> Task:
Your answer is the lines below, exactly, from the one that contains "16.DUAL_PORT_RAM_" through the one that contains "- Open scope", both included.

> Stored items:
※

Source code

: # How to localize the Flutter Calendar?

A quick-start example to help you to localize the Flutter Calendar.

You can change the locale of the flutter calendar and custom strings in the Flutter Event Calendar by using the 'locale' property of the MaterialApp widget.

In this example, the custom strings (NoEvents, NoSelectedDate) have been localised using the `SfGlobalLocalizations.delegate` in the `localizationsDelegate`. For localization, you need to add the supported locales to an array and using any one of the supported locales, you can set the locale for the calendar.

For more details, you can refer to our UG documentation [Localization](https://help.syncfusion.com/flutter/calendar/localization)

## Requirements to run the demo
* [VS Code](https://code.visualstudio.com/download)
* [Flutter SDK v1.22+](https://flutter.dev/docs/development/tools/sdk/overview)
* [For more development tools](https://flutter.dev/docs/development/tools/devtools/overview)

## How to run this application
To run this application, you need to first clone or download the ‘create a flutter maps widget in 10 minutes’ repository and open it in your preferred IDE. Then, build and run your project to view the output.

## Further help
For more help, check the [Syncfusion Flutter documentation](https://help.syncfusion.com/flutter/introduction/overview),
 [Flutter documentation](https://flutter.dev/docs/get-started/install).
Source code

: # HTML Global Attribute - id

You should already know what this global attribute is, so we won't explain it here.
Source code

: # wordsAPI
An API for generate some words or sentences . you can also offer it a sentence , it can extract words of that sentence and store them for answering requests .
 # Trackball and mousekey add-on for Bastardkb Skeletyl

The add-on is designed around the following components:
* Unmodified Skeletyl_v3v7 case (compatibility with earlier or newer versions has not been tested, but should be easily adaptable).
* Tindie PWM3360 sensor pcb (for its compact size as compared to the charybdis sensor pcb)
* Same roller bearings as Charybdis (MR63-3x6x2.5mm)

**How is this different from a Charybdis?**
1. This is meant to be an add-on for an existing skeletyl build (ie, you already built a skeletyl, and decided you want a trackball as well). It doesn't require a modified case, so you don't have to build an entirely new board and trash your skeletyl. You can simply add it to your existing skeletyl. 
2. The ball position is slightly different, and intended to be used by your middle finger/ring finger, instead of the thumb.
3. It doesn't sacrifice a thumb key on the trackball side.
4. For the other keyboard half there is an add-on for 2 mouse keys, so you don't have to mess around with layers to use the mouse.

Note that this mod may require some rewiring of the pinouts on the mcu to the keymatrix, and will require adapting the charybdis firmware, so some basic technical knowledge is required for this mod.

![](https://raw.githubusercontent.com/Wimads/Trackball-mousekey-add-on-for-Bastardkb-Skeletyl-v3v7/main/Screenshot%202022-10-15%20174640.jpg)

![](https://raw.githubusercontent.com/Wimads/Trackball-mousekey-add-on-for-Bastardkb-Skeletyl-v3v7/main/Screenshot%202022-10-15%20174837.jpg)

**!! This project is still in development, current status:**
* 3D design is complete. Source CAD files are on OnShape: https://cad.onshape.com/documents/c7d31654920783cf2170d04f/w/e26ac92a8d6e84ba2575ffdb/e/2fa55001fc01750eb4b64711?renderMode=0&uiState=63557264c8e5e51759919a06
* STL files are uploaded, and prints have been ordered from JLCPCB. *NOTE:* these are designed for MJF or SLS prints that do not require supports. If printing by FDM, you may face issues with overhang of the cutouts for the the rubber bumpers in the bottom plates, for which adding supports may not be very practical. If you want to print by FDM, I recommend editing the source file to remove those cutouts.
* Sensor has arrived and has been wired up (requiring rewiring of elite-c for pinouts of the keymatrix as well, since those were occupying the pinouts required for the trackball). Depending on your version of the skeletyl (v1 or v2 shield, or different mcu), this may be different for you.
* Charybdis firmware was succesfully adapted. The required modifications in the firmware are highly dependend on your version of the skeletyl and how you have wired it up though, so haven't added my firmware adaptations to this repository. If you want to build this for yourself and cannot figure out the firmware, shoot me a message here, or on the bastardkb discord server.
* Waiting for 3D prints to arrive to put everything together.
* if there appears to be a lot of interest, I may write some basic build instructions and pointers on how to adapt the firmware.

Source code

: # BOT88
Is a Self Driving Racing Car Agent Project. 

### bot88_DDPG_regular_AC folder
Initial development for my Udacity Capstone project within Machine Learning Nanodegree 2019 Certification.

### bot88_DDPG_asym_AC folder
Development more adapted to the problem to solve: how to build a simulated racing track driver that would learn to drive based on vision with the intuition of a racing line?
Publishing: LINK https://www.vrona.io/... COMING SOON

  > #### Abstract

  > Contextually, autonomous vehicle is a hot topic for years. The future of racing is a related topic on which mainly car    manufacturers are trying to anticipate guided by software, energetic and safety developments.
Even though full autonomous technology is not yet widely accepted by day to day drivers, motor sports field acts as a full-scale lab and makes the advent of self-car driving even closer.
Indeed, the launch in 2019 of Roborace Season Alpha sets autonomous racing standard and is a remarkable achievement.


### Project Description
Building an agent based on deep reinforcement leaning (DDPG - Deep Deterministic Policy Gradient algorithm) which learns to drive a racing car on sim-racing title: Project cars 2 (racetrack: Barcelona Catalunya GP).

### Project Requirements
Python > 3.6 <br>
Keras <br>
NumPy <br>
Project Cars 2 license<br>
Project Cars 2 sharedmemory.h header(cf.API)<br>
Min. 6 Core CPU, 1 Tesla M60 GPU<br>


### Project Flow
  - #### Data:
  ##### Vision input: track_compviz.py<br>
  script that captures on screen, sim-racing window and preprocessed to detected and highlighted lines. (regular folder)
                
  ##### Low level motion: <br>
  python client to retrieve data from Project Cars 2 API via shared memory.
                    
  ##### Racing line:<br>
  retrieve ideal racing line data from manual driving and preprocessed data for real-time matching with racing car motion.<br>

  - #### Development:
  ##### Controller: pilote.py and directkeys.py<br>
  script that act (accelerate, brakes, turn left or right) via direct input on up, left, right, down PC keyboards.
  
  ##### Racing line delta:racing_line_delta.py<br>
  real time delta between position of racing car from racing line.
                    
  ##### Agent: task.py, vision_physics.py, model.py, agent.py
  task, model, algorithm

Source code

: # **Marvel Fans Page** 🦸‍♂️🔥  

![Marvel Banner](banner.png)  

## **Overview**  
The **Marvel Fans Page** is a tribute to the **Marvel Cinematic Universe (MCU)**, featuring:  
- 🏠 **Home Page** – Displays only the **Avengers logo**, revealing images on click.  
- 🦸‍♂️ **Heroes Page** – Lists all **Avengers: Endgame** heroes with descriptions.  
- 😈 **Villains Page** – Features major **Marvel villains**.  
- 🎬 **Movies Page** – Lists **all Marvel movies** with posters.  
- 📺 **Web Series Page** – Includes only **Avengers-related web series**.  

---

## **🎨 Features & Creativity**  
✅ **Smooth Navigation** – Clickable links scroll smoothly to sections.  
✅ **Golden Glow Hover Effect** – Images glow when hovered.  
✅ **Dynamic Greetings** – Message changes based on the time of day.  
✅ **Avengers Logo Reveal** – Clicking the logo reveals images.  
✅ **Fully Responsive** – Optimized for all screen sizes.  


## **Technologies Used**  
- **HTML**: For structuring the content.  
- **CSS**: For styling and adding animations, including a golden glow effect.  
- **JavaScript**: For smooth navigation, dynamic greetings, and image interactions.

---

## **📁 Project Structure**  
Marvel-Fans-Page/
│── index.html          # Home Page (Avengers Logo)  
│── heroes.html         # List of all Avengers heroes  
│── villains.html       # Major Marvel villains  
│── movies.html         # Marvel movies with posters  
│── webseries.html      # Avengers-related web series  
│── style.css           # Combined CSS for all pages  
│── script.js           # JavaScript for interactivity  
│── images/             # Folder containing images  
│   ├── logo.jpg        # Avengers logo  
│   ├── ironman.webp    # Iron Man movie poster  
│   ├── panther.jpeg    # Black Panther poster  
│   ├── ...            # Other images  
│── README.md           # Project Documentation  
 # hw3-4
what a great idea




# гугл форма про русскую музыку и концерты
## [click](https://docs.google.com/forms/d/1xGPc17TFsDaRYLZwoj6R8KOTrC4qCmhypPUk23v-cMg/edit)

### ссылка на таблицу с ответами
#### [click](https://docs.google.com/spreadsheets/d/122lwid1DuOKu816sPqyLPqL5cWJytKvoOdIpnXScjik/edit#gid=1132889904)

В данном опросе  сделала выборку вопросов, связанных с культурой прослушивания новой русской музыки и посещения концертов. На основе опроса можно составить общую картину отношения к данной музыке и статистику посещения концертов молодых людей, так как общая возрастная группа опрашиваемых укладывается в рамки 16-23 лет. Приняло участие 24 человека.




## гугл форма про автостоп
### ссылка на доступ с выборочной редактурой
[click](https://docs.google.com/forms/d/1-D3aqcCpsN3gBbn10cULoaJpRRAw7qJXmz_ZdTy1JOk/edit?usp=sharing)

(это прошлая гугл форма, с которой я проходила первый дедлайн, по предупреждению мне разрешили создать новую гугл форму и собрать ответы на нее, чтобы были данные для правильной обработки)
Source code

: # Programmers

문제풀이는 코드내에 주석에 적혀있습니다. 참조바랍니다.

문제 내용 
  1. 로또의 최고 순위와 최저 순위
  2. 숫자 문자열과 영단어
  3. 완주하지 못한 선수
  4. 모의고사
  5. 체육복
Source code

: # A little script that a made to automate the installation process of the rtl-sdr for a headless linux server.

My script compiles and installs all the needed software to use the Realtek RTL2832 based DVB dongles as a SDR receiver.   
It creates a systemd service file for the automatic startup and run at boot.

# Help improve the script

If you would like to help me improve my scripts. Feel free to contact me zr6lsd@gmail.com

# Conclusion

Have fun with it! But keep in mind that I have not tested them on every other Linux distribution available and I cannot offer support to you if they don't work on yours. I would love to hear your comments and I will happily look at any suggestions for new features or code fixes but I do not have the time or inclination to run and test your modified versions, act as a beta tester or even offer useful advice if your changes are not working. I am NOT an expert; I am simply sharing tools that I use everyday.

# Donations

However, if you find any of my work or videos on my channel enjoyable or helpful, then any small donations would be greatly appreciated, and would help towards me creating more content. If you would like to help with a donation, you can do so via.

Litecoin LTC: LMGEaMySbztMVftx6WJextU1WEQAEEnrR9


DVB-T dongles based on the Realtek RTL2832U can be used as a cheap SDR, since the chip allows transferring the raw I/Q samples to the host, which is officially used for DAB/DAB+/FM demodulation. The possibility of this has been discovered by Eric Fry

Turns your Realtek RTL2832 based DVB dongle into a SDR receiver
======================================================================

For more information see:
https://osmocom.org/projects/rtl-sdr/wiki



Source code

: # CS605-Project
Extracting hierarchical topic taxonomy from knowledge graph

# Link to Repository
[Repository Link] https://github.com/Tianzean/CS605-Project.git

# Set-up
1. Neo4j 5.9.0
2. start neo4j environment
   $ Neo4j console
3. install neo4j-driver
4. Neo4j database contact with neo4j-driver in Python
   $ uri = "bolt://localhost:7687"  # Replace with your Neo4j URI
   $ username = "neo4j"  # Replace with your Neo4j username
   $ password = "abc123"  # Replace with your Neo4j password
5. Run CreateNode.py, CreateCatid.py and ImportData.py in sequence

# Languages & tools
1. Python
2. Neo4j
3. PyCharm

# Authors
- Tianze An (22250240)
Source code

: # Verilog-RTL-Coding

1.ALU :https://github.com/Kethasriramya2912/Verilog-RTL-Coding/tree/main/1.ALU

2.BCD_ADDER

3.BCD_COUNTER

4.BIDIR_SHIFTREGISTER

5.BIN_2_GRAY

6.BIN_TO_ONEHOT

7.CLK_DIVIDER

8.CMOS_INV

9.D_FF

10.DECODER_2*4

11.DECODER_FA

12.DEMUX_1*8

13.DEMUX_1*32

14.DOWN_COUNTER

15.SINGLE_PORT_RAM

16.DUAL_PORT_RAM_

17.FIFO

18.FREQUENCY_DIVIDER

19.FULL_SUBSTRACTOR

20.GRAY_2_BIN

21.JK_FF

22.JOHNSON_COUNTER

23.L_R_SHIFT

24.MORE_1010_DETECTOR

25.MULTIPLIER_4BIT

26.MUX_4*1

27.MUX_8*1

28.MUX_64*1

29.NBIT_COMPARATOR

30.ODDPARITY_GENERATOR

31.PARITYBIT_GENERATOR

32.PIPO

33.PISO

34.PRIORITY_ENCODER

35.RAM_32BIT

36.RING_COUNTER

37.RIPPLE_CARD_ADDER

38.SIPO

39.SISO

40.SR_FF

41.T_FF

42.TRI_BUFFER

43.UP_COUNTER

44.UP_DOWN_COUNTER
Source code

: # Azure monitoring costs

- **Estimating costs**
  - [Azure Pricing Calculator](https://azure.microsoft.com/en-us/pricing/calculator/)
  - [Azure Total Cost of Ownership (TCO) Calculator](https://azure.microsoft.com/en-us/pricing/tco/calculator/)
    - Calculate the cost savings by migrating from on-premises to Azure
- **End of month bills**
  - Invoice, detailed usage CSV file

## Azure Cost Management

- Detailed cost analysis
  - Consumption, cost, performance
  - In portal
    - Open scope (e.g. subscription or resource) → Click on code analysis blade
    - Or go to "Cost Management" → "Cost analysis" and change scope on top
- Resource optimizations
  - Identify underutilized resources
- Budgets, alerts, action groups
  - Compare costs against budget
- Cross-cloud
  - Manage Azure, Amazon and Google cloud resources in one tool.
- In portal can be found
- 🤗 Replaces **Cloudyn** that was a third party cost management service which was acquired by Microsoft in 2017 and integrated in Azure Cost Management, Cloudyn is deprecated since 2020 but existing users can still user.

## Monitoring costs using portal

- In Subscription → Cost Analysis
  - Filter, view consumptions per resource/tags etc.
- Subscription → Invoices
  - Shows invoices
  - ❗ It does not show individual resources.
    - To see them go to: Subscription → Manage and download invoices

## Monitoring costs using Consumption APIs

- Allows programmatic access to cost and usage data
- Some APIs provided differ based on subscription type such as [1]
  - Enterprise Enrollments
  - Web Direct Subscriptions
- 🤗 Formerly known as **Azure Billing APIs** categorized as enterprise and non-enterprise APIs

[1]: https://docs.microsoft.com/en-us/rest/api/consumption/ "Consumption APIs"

※

> Reply to the task:
16.DUAL_PORT_RAM_

17.FIFO

18.FREQUENCY_DIVIDER

19.FULL_SUBSTRACTOR

20.GRAY_2_BIN

21.JK_FF

22.JOHNSON_COUNTER

23.L_R_SHIFT

24.MORE_1010_DETECTOR

25.MULTIPLIER_4BIT

26.MUX_4*1

27.MUX_8*1

28.MUX_64*1

29.NBIT_COMPARATOR

30.ODDPARITY_GENERATOR

31.PARITYBIT_GENERATOR

32.PIPO

33.PISO

34.PRIORITY_ENCODER

35.RAM_32BIT

36.RING_COUNTER

37.RIPPLE_CARD_ADDER

38.SIPO

39.SISO

40.SR_FF

41.T_FF

42.TRI_BUFFER

43.UP_COUNTER

44.UP_DOWN_COUNTER
Source code

: # Azure monitoring costs

- **Estimating costs**
  - [Azure Pricing Calculator](https://azure.microsoft.com/en-us/pricing/calculator/)
  - [Azure Total Cost of Ownership (TCO) Calculator](https://azure.microsoft.com/en-us/pricing/tco/calculator/)
    - Calculate the cost savings by migrating from on-premises to Azure
- **End of month bills**
  - Invoice, detailed usage CSV file

## Azure Cost Management

- Detailed cost analysis
  - Consumption, cost, performance
  - In portal
    - Open scope (e.g. subscription or resource) → Click on code analysis blade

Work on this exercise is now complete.